Hi, I have looked all over for a 5.25inch double or single drive bay device that displays CPU temperatures, and maybe controls fans as well.

I don't want to pay more than $49 for it though.

Any suggestions? ray:ray:


----------



## Snoopdogie187 (Jun 27, 2002)

Hi, have you tried newegg.com ?

http://www.newegg.com/Product/Product.aspx?Item=N82E16811992004

I just did a quick look at found that, a little over what you said, but it was a quick look.


Edit: 
More looking: 
http://www.newegg.com/Product/Product.aspx?Item=N82E16811999175

http://www.newegg.com/Product/Product.aspx?Item=N82E16811998050

there are plenty out there for what you want, just have to pick out which you want now (there are more, I won't post more since it is really up to you to pick, I just picked these randomly as examples)


----------



## MaxxSauce (Dec 7, 2008)

I don't really know how to install temperature probes... is it pretty easy?
Right not im buying all the parts for my case, and Ill decide on components later. 

Case: Cooler Master NV690
Cooling: Water Cooled 
4x antec tri-cool -green leds fans for the rest of the case
2x 12" UV cold cathodes
2x 8" UV cold cathodes 
Green EL Wire

This case is gunna be a beast.

Also it's my first time watercooling, do you have any suggestions on these parts?...

Thermaltake 5.25" reservoir
Black Ice Stealth GT 240 Radiator
2x antec tri-cool green LED
HEATKILLER 1366 LT CPU block
Alpha cool AP700 pump
Primochill tubing - uvgreen
Primochill ICE non-conductive coolant - uvgreen

thanks


----------



## CLAY_JoE (Dec 30, 2008)

You won't be able to accurately monitor CPU temperatures with probes.
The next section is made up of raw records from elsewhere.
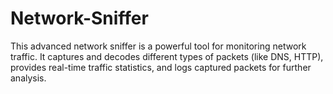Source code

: # Network-Sniffer
This advanced network sniffer is a powerful tool for monitoring network traffic. It captures and decodes different types of packets (like DNS, HTTP), provides real-time traffic statistics, and logs captured packets for further analysis. 
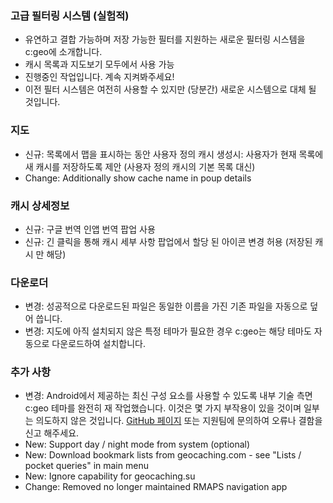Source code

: ### 고급 필터링 시스템 (실험적)
- 유연하고 결합 가능하며 저장 가능한 필터를 지원하는 새로운 필터링 시스템을 c:geo에 소개합니다.
- 캐시 목록과 지도보기 모두에서 사용 가능
- 진행중인 작업입니다. 계속 지켜봐주세요!
- 이전 필터 시스템은 여전히 사용할 수 있지만 (당분간) 새로운 시스템으로 대체 될 것입니다.

### 지도
- 신규: 목록에서 맵을 표시하는 동안 사용자 정의 캐시 생성시: 사용자가 현재 목록에 새 캐시를 저장하도록 제안 (사용자 정의 캐시의 기본 목록 대신)
- Change: Additionally show cache name in poup details

### 캐시 상세정보
- 신규: 구글 번역 인앱 번역 팝업 사용
- 신규: 긴 클릭을 통해 캐시 세부 사항 팝업에서 할당 된 아이콘 변경 허용 (저장된 캐시 만 해당)

### 다운로더
- 변경: 성공적으로 다운로드된 파일은 동일한 이름을 가진 기존 파일을 자동으로 덮어 씁니다.
- 변경: 지도에 아직 설치되지 않은 특정 테마가 필요한 경우 c:geo는 해당 테마도 자동으로 다운로드하여 설치합니다.

### 추가 사항
- 변경: Android에서 제공하는 최신 구성 요소를 사용할 수 있도록 내부 기술 측면 c:geo 테마를 완전히 재 작업했습니다. 이것은 몇 가지 부작용이 있을 것이며 일부는 의도하지 않은 것입니다. [GitHub 페이지](https://www.github.com/cgeo/cgeo/issues) 또는 지원팀에 문의하여 오류나 결함을 신고 해주세요.
- New: Support day / night mode from system (optional)
- New: Download bookmark lists from geocaching.com - see "Lists / pocket queries" in main menu
- New: Ignore capability for geocaching.su
- Change: Removed no longer maintained RMAPS navigation app
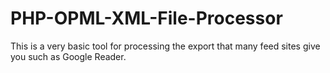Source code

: PHP-OPML-XML-File-Processor
===========================

This is a very basic tool for processing the export that many feed sites give you such as Google Reader.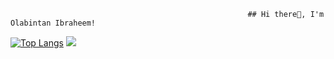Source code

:                                                          ## Hi there👋, I'm Olabintan Ibraheem!


[![Top Langs](https://github-readme-stats.vercel.app/api/top-langs/?username=highfrezh&layout=compact)](https://github.com/anuraghazra/github-readme-stats)
<img 
   src="https://github-readme-stats.vercel.app/api?username=highfrezh&show_icons=true&theme=tokyonight" 
/>   

<!--
**highfrezh/highfrezh** is a ✨ _special_ ✨ repository because its `README.md` (this file) appears on your GitHub profile.

Here are some ideas to get you started:

- 🔭 I’m currently working on ...
- 🌱 I’m currently learning ...
- 👯 I’m looking to collaborate on ...
- 🤔 I’m looking for help with ...
- 💬 Ask me about ...
- 📫 How to reach me: ...
- 😄 Pronouns: ...
- ⚡ Fun fact: ...
-->
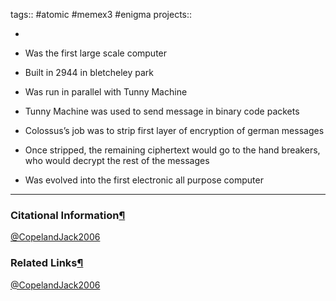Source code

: tags:: #atomic  #memex3 #enigma  projects::[](https://natmeng.github.io/memx2/atomic/@CopelandJack2006/)


-

-   Was the first large scale computer
    
-   Built in 2944 in bletcheley park
    
-   Was run in parallel with Tunny Machine
    
-   Tunny Machine was used to send message in binary code packets
    
-   Colossus’s job was to strip first layer of encryption of german messages
    
-   Once stripped, the remaining ciphertext would go to the hand breakers, who would decrypt the rest of the messages
    
-   Was evolved into the first electronic all purpose computer
    


---

### Citational Information[¶](https://natmeng.github.io/memx2/sources/@CopelandJack2006/#citational-information "Permanent link")

[@CopelandJack2006](https://natmeng.github.io/memx2/sources/@CopelandJack2006/) 

### Related Links[¶](https://natmeng.github.io/memx2/atomic/@CopelandJack2006/#related-links "Permanent link")
[@CopelandJack2006](https://natmeng.github.io/memx2/annotations/@CopelandJack2006/) 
And its idiotic to place them between the heatsink and the CPU. Better of monitoring ambient temperatures within the case with probes and monitor CPU temps with software or BIOS.

I have the Scythe Kazemaster which is really easy to set up, controls fans, and looks really nice to (+ cheap) :smile:


----------



## sethy666 (Feb 11, 2008)

What Clay-joe said regarding temp monitoring.

If you want to control your fans just be sure the pots used to control the speed, are rated to handle the wattage you are putting through them. You dont want to have them burst into flames (no, I am not joking). Some units are crap and the pots cant handle the load.

Brands like Scythe have good quality parts, just do your home work before purchasing.


----------